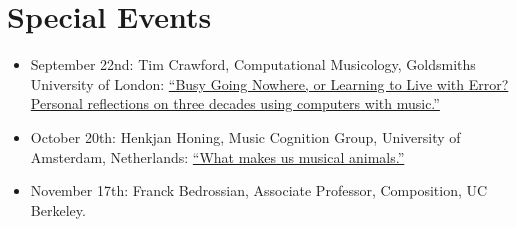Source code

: \documentclass[11pt]{amsart}
\begin{document}
\section{Special Events}
\begin{itemize}

\item September 22nd: Tim Crawford, Computational Musicology, Goldsmiths University of London: \href{http://www.cirmmt.org/activities/distinguished-lectures/Tim_Crawford}{``Busy Going Nowhere, or Learning to Live with Error? Personal reflections on three decades using computers with music.''}
\item October 20th: Henkjan Honing, Music Cognition Group, University of Amsterdam, Netherlands: \href{http://www.cirmmt.org/activities/distinguished-lectures/copy_of_vorlander}{``What makes us musical animals.''}
\item November 17th: Franck Bedrossian, Associate Professor, Composition, UC Berkeley.


\end{itemize}
\end{document}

= = = = = = =

◆ Exercise: Copy out the data verbatim, with no pictures.

◆ Answer for the task:
Source code

: \documentclass[11pt]{amsart}
\begin{document}
\section{Special Events}
\begin{itemize}

\item September 22nd: Tim Crawford, Computational Musicology, Goldsmiths University of London: \href{http://www.cirmmt.org/activities/distinguished-lectures/Tim_Crawford}{``Busy Going Nowhere, or Learning to Live with Error? Personal reflections on three decades using computers with music.''}
\item October 20th: Henkjan Honing, Music Cognition Group, University of Amsterdam, Netherlands: \href{http://www.cirmmt.org/activities/distinguished-lectures/copy_of_vorlander}{``What makes us musical animals.''}
\item November 17th: Franck Bedrossian, Associate Professor, Composition, UC Berkeley.


\end{itemize}
\end{document}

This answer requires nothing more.